From Winnett, drive east on Montana Highway 200, the road rising and falling over the hilly prairie terrain and the occasional butte coming into view as you approach Jordan, a small ranching town that — with surrounding rangeland and numerous false-front buildings still standing from homestead days — retains an Old West feel. Jordan marks your entry into prime dinosaur fossil country — the world’s first identified Tyrannosaurus rex was uncovered nearby in 1902. Be sure to visit the Garfield County Museum, a stop on both the Montana Dinosaur Trail and the Missouri River Country Talking Trail, to see a T. rex skull and a full-size cast of a triceratops skeleton discovered north of town. The museum also highlights the area’s homesteading days, with artifacts and replicas displayed inside and a jailhouse and schoolhouse on its grounds. The land around Jordan is home to antelope, elk, mule deer and whitetail deer as well as wild turkeys, sage grouse and waterfowl, making this a great hunting area. Anglers are in luck here too: The Hell Creek Recreation Area, north of town on Hell Creek Road and a Talking Point on the Missouri River Country Talking Trail, offers incredible fishing for walleye, northern pike and smallmouth bass on the Hell Creek Arm of Fort Peck Lake against a stunning backdrop of Missouri River breaks terrain (think buttes and higher-level land that "break" into steep slopes, canyons and ravines where they meet the river). Boating, biking, hiking, camping and wildlife watching are popular here, as is stargazing – this site appears on Montana’s Trail to the Stars. Note that the dirt road to Hell Creek can be very washboarded and will get muddy in wet weather to the point of being impassable. Travel when it’s dry.

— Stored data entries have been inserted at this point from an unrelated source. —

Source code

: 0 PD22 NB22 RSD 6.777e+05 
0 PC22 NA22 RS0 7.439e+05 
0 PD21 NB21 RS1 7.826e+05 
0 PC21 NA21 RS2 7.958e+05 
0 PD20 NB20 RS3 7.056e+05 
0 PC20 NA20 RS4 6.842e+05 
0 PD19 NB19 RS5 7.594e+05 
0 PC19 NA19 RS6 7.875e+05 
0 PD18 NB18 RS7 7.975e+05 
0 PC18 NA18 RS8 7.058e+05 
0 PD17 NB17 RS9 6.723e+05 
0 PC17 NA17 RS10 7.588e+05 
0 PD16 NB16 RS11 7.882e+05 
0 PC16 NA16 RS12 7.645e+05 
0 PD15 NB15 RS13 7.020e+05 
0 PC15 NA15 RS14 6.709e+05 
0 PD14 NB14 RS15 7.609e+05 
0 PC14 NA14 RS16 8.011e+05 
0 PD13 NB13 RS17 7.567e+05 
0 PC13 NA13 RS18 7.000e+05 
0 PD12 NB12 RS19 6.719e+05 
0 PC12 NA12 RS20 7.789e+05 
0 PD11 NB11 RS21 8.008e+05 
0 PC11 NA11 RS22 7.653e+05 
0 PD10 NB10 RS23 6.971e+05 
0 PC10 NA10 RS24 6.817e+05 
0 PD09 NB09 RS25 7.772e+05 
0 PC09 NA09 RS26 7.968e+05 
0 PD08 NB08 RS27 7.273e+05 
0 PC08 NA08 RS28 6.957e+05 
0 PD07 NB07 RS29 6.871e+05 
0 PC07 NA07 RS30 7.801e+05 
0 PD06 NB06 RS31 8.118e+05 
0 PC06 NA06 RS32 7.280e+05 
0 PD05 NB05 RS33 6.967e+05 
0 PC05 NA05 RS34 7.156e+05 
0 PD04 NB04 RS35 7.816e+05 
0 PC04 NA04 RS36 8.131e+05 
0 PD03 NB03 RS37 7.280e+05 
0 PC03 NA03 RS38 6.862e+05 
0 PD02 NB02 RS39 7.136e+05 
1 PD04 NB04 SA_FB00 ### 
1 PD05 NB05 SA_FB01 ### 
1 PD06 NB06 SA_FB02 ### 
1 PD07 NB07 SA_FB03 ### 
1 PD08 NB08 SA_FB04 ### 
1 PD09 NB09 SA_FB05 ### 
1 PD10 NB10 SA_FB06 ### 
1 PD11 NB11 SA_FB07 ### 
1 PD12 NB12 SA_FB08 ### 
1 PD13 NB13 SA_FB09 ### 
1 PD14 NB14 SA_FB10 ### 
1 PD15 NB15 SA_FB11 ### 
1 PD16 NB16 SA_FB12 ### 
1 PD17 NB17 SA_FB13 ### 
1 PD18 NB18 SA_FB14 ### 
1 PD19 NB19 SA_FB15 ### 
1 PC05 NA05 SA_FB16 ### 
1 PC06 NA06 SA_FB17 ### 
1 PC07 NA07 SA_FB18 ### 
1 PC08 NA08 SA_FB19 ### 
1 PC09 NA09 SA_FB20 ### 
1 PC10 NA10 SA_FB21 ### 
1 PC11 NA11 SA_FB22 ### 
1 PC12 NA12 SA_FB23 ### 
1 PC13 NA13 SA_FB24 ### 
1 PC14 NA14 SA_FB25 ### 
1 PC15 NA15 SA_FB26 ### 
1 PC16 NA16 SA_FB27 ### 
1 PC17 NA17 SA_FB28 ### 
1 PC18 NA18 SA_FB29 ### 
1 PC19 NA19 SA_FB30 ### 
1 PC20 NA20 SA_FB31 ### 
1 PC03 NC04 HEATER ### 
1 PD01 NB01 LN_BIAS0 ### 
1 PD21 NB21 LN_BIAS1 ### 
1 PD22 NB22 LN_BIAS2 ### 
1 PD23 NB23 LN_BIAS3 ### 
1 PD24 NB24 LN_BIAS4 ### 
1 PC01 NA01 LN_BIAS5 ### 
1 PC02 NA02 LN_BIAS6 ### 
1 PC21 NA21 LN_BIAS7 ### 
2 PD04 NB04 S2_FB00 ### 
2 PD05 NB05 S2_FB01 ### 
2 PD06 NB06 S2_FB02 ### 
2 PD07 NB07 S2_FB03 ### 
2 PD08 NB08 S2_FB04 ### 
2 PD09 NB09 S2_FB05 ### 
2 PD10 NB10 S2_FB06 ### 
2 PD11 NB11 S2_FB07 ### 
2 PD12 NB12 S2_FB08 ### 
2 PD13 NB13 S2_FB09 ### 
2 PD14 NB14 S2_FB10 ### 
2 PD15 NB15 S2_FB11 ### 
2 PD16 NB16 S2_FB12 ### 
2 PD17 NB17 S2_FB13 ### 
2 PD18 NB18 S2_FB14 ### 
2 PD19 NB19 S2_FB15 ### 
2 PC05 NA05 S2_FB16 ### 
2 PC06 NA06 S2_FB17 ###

Leaving Jordan, continue east on MT-200 through a mesmerizing landscape of badland formations. The scenery of hills, coulees and badlands persists after you turn north on Montana Highway 24. Before crossing the Missouri River into Fort Peck, take a short detour to the Milk River Observation Point — Lewis and Clark stopped here in 1805 and observed the confluence of the Milk and Missouri rivers. One of the highest spots in northeast Montana, enjoy the incredible views from up high before heading into Fort Peck. After crossing the Missouri River, visit the Lewis and Clark Overlook, with interpretive signage and a picnic area. You can find out more about each of these two vantage points on the Missouri River Country Talking Trail app.

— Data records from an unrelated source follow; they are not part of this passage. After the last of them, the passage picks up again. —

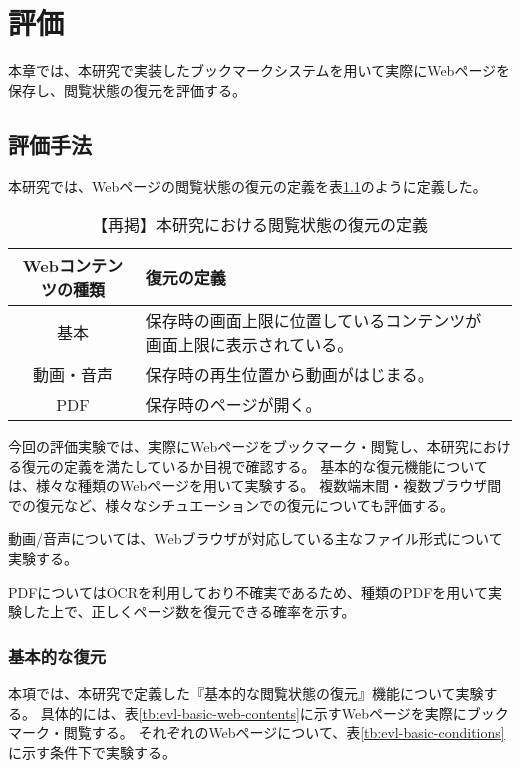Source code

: \chapter{評価}
\label{chap:evaluation}
本章では、本研究で実装したブックマークシステムを用いて実際にWebページを保存し、閲覧状態の復元を評価する。

\section{評価手法}
本研究では、Webページの閲覧状態の復元の定義を表\ref{tb:restore-definition}のように定義した。

\begin{table}[htbp]
  \begin{center}
    \caption{【再掲】本研究における閲覧状態の復元の定義}
    \label{tb:restore-definition}
    \begin{tabular}{|c|l|l|}
      \hline
      Webコンテンツの種類 & 復元の定義 \\\hline\hline
      基本 & 保存時の画面上限に位置しているコンテンツが画面上限に表示されている。 \\\hline
      動画・音声 & 保存時の再生位置から動画がはじまる。 \\\hline
      PDF & 保存時のページが開く。 \\\hline
    \end{tabular}
  \end{center}
\end{table}

今回の評価実験では、実際にWebページをブックマーク・閲覧し、本研究における復元の定義を満たしているか目視で確認する。
基本的な復元機能については、様々な種類のWebページを用いて実験する。
複数端末間・複数ブラウザ間での復元など、様々なシチュエーションでの復元についても評価する。

動画/音声については、Webブラウザが対応している主なファイル形式について実験する。

PDFについてはOCRを利用しており不確実であるため、種類のPDFを用いて実験した上で、正しくページ数を復元できる確率を示す。

\subsection{基本的な復元}
本項では、本研究で定義した『基本的な閲覧状態の復元』機能について実験する。
具体的には、表\ref{tb:evl-basic-web-contents}に示すWebページを実際にブックマーク・閲覧する。
それぞれのWebページについて、表\ref{tb:evl-basic-conditions}に示す条件下で実験する。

Back on MT-24, head into Fort Peck to explore its cultural and historical sights — many of which are Missouri River Country Talking Trail Talking Points — and enjoy its abundant recreational opportunities. Make the Fort Peck Interpretive Center your first stop to explore exhibits on the history of Fort Peck Dam — the largest hydraulically filled dam in the U.S. — and on the area’s natural history and wildlife. That includes dinosaurs: The center, a Montana Dinosaur Trail site, is home to both a life-size model and a skeleton cast of Peck’s Rex, a T. rex found just 20 miles away, as well as other dinosaur fossils. A wildlife exhibit and two freshwater aquariums — the largest in Montana — highlight the land animals and fish found on the Charles M. Russell National Wildlife Refuge and in Fort Peck Lake and the Missouri River. Next, head to the beautiful Fort Peck Summer Theatre, a true gem of Northeast Montana and the state as a whole. Built as a movie house in 1934, its sound construction and craftsmanship — and the tireless preservation efforts of the Fort Peck Fine Arts Council — means that it still stands today and hosts a summer series of stage productions.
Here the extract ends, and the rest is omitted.